Reference — Med-Surg
Peripheral Vascular Assessment Reference
The vascular exam answers two questions: is blood reaching this limb, and is it draining? Pulses, capillary refill, the 6 P’s, and the ABI answer the first; skin findings sort arterial from venous disease.
Educational use only. Acute limb ischemia (sudden 6 P’s) is a vascular emergency — escalate immediately. ABI interpretation and Doppler use follow facility protocol. This material supports nursing education and exam review. It is not medical advice and is not a substitute for clinical judgment, institutional policy, or medical direction. Always follow facility protocols and current provider orders.
Pulse Sites & Grading
Palpate and compare bilaterally — asymmetry is the alarm. Lower-limb sites: femoral, popliteal, posterior tibial, dorsalis pedis. Mark a non-palpable pulse’s Doppler location so the next nurse rechecks the same spot. Always document by site and grade, both sides.
| Grade | Meaning |
|---|---|
| 0 | Absent — not palpable |
| 1+ | Diminished/weak, barely palpable |
| 2+ | Normal, expected |
| 3+ | Increased, full |
| 4+ | Bounding |
The 6 P’s of Arterial Compromise
Sudden onset of these = acute limb ischemia, a vascular emergency. Paralysis and paresthesia are late, limb-threatening signs.
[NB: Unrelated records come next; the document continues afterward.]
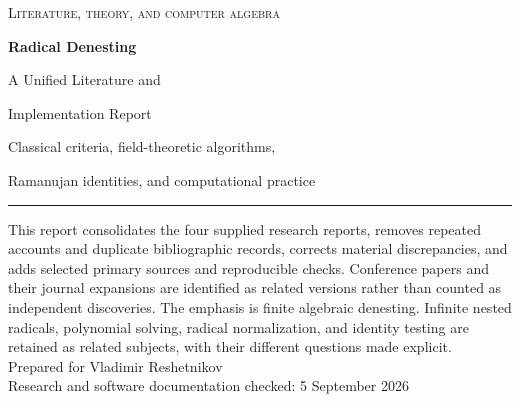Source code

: \documentclass[11pt,a4paper]{article}
\numberwithin{equation}{section}
\theoremstyle{definition}\newtheorem{definition}[theorem]{Definition}
\theoremstyle{remark}\newtheorem{remark}[theorem]{Remark}
\begin{document}
\begin{titlepage}
\thispagestyle{empty}
\vspace*{18mm}
{\large\scshape Literature, theory, and computer algebra\par}
\vspace{10mm}
{\Huge\bfseries Radical Denesting\par}
\vspace{4mm}
{\LARGE A Unified Literature and\par Implementation Report\par}
\vspace{10mm}
{\large Classical criteria, field-theoretic algorithms,\par Ramanujan identities, and computational practice\par}
\vspace{15mm}
\noindent\rule{\textwidth}{0.6pt}
\vspace{5mm}
\noindent This report consolidates the four supplied research reports, removes repeated accounts and duplicate bibliographic records, corrects material discrepancies, and adds selected primary sources and reproducible checks. Conference papers and their journal expansions are identified as related versions rather than counted as independent discoveries.
\vspace{6mm}
\noindent The emphasis is finite algebraic denesting. Infinite nested radicals, polynomial solving, radical normalization, and identity testing are retained as related subjects, with their different questions made explicit.
\vfill
\noindent Prepared for Vladimir Reshetnikov\\
Research and software documentation checked: 5 September 2026
\end{titlepage}

\begin{abstract}
Radical denesting asks whether a number already represented by nested radicals has an equivalent expression with fewer radical layers. This survey unifies the classical square-root criteria, the algorithmic work of Caviness--Fateman, Borodin--Fagin--Hopcroft--Tompa, Zippel, Landau, Horng--Huang, and Bl\"omer, later results on Ramanujan-type identities and restricted higher-index radicals, and the interfaces actually offered by computer-algebra systems. It separates four easily confused measures: expression depth, algebraic degree, output size, and the size of a splitting-field representation. A branch-aware elementary development supplies proofs and diagnostic examples. An annotated bibliography links primary articles, theses, books, software documentation, and useful discussions. Substantive corrections include the alleged equivalence of rational cubic denesting to integer factorization, the misreading of SymPy's iteration bound as a depth bound, and several bibliographic and real-versus-complex ambiguities. Small exact computations accompany the survey; they are not presented as benchmarks of systems that were not executed.
\end{abstract}
\tableofcontents
\clearpage
\end{document}
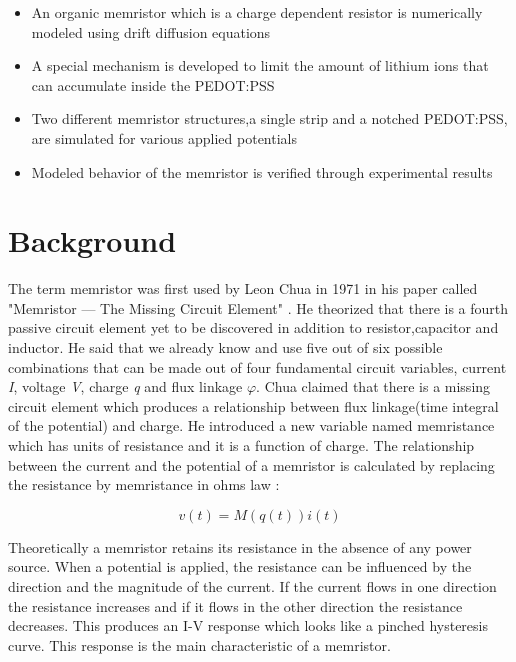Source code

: \begin{doublespace}
\begin{itemize}
  \item An organic memristor which is a charge dependent resistor is numerically modeled using drift diffusion equations  
  \item A special mechanism is developed to limit the amount of lithium ions that can accumulate inside the PEDOT:PSS
  \item Two different memristor structures,a single strip and a notched PEDOT:PSS, are simulated for various applied potentials
  \item Modeled behavior of the memristor is verified through experimental results 
\end{itemize}

\section{Background}
The term memristor was first used by Leon Chua in 1971 in his paper called  "Memristor — The Missing Circuit Element" \cite{chua}. He theorized that there is a fourth passive circuit element yet to be discovered in addition to resistor,capacitor and inductor. He said that we already know and use five out of six possible combinations that can be made out of four fundamental circuit variables, current \textit{I}, voltage \textit{V}, charge \textit{q} and flux linkage \textit{$\varphi$}. Chua claimed that there is a missing circuit element which produces a relationship between flux linkage(time integral of the potential) and charge. He introduced a new variable named memristance which has units of resistance and it is a function of charge. The relationship between the current and the potential of a memristor is calculated by replacing the resistance by memristance in ohms law \cite{memristance}:


\begin{equation}
v(t)=M(q(t))i(t)
\end{equation}

Theoretically a memristor retains its resistance in the absence of any power source. When a potential is applied, the resistance can be influenced by the direction and the magnitude of the current. If the current flows in one direction the resistance increases and if it flows in the other direction the resistance decreases. This produces an I-V response which looks like a pinched hysteresis curve. This response is the main characteristic of a memristor. 


\end{doublespace}
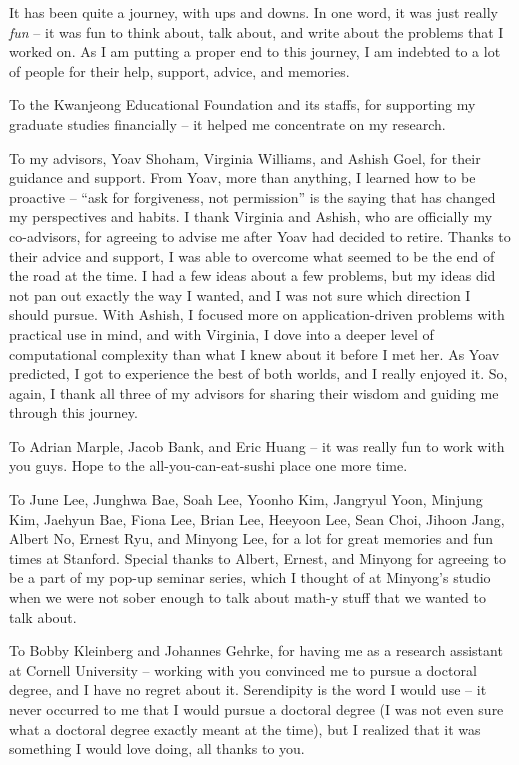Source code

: It has been quite a journey, with ups and downs.
In one word, it was just really {\em fun} -- it was fun to think about, talk about, and write about the problems that I worked on. 
As I am putting a proper end to this journey, I am indebted to a lot of people for their help, support, advice, and memories.

To the Kwanjeong Educational Foundation and its staffs, for supporting my graduate studies financially -- it helped me concentrate on my research.

To my advisors, Yoav Shoham, Virginia Williams, and Ashish Goel, for their guidance and support. From Yoav, more than anything, I learned how to be proactive -- ``ask for forgiveness, not permission'' is the saying that has changed my perspectives and habits. I thank Virginia and Ashish, who are officially my co-advisors, for agreeing to advise me after Yoav had decided to retire. Thanks to their advice and support, I was able to overcome what seemed to be the end of the road at the time. I had a few ideas about a few problems, but my ideas did not pan out exactly the way I wanted, and I was not sure which direction I should pursue. With Ashish, I focused more on application-driven problems with practical use in mind, and with Virginia, I dove into a deeper level of computational complexity than what I knew about it before I met her. As Yoav predicted, I got to experience the best of both worlds, and I really enjoyed it. So, again, I thank all three of my advisors for sharing their wisdom and guiding me through this journey.

To Adrian Marple, Jacob Bank, and Eric Huang -- it was really fun to work with you guys. Hope to the all-you-can-eat-sushi place one more time.

To June Lee, Junghwa Bae, Soah Lee, Yoonho Kim, Jangryul Yoon, Minjung Kim, Jaehyun Bae, Fiona Lee, Brian Lee, Heeyoon Lee, Sean Choi, Jihoon Jang, Albert No, Ernest Ryu, and Minyong Lee, for a lot for great memories and fun times at Stanford. Special thanks to Albert, Ernest, and Minyong for agreeing to be a part of my pop-up seminar series, which I thought of at Minyong's studio when we were not sober enough to talk about math-y stuff that we wanted to talk about. 

To Bobby Kleinberg and Johannes Gehrke, for having me as a research assistant at Cornell University -- working with you convinced me to pursue a doctoral degree, and I have no regret about it. Serendipity is the word I would use -- it never occurred to me that I would pursue a doctoral degree (I was not even sure what a doctoral degree exactly meant at the time), but I realized that it was something I would love doing, all thanks to you. 


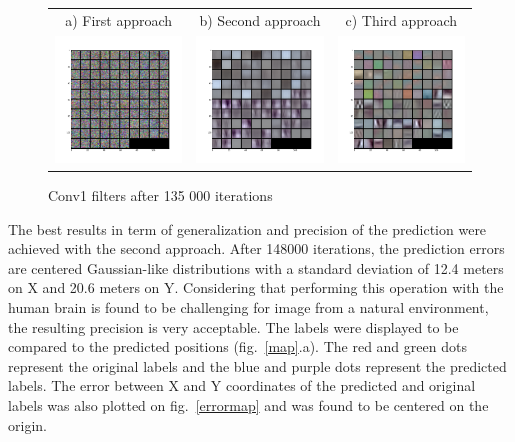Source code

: \begin{figure}[htb]
\centering
\begin{tabular}{ccc}
    a) First approach & b) Second approach & c) Third approach \\
    \includegraphics[width=0.3\linewidth]{images/regression/conv1_26_135000}&
    \includegraphics[width=0.3\linewidth]{images/regression/conv1_37_135000}&
    \includegraphics[width=0.3\linewidth]{images/regression/conv1_30_135000}\\
\end{tabular}
\caption{Conv1 filters after 135 000 iterations}
\label{1appfilter}
\label{2appfilter}
\label{3appfilter}
\end{figure}

The best results in term of generalization and precision of the prediction were achieved with the second approach. After 148000 iterations, the prediction errors are centered Gaussian-like distributions with a standard deviation of 12.4 meters on X and 20.6 meters on Y. Considering that performing this operation with the human brain is found to be challenging for image from a natural environment, the resulting precision is very acceptable. The labels were displayed to be compared to the predicted positions (fig.~\ref{map}.a). The red and green dots represent the original labels and the blue and purple dots represent the predicted labels. The error between X and Y coordinates of the predicted and original labels was also plotted on fig.~\ref{errormap} and was found to be centered on the origin.

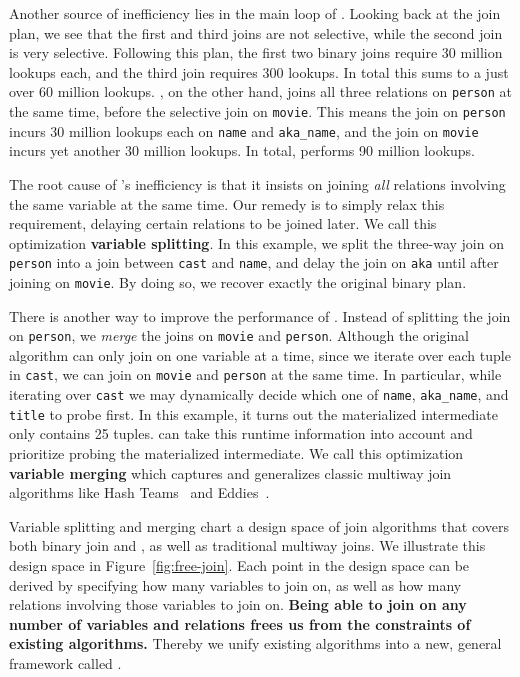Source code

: Another source of inefficiency lies in the main loop of \GJ. 
Looking back at the join plan,
  we see that the first and third joins are not selective,
  while the second join is very selective.
Following this plan, the first two binary joins require
  30 million lookups each, 
  and the third join requires 300 lookups.
In total this sums to a just over 60 million lookups.
\GJ, on the other hand, joins all three relations on \texttt{person}
  at the same time, before the selective join on \texttt{movie}.
This means the join on \texttt{person} incurs 30 million lookups
  each on \texttt{name} and \texttt{aka\_name},
  and the join on \texttt{movie} incurs yet another 30 million lookups.
In total, \GJ performs 90 million lookups.

The root cause of \GJ's inefficiency is that it insists on 
  joining \emph{all} relations involving the same variable at the same time.
Our remedy is to simply relax this requirement,
  delaying certain relations to be joined later.
We call this optimization \textbf{variable splitting}.
In this example, we split the three-way join on \texttt{person}
  into a join between \texttt{cast} and \texttt{name},
  and delay the join on \texttt{aka} 
  until after joining on \texttt{movie}.
By doing so, we recover exactly the original binary plan.

There is another way to improve the performance of \GJ.
Instead of splitting the join on \texttt{person}, 
  we \emph{merge} the joins on \texttt{movie} and \texttt{person}.
Although the original \GJ algorithm can only join on one variable at a time,
  since we iterate over each tuple in \texttt{cast},
  we can join on \texttt{movie} and \texttt{person} at the same time.
In particular, while iterating over \texttt{cast} we may 
  dynamically decide which one of \texttt{name}, \texttt{aka\_name}, 
  and \texttt{title} to probe first.
In this example, it turns out the materialized intermediate
  only contains 25 tuples. 
\GJ can take this runtime information into account
  and prioritize probing the materialized intermediate.
We call this optimization \textbf{variable merging}
  which captures and generalizes classic multiway join algorithms
  like Hash Teams~\cite{} and Eddies~\cite{}.

Variable splitting and merging chart a design space of join algorithms
  that covers both binary join and \GJ, 
  as well as traditional multiway joins.
We illustrate this design space in Figure~\ref{fig:free-join}.
Each point in the design space can be derived by specifying 
  how many variables to join on, 
  as well as how many relations involving those variables to join on.
\textbf{
Being able to join on any number of variables and relations
  frees us from the constraints of existing algorithms.
}
Thereby we unify existing algorithms into a new, 
  general framework called \FJ.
Ankle-Brachial Index (ABI)
Highest ankle systolic pressure ÷ highest arm systolic pressure, measured with a Doppler. Lower values mean worse arterial supply:
| ABI | Interpretation |
|---|---|
| 1.0 – 1.4 | Normal |
| 0.91 – 0.99 | Borderline |
| ≤ 0.90 | PAD confirmed |
| < 0.50 | Severe — rest pain, threatened limb |
| > 1.40 | Non-compressible, calcified vessels (often diabetic) — also abnormal |
Arterial vs Venous Skin Findings
Arterial insufficiency: cool, pale, shiny, hairless skin; thickened nails; pallor on elevation and dependent rubor; diminished/absent pulses; round “punched-out” painful ulcers on toes and pressure points.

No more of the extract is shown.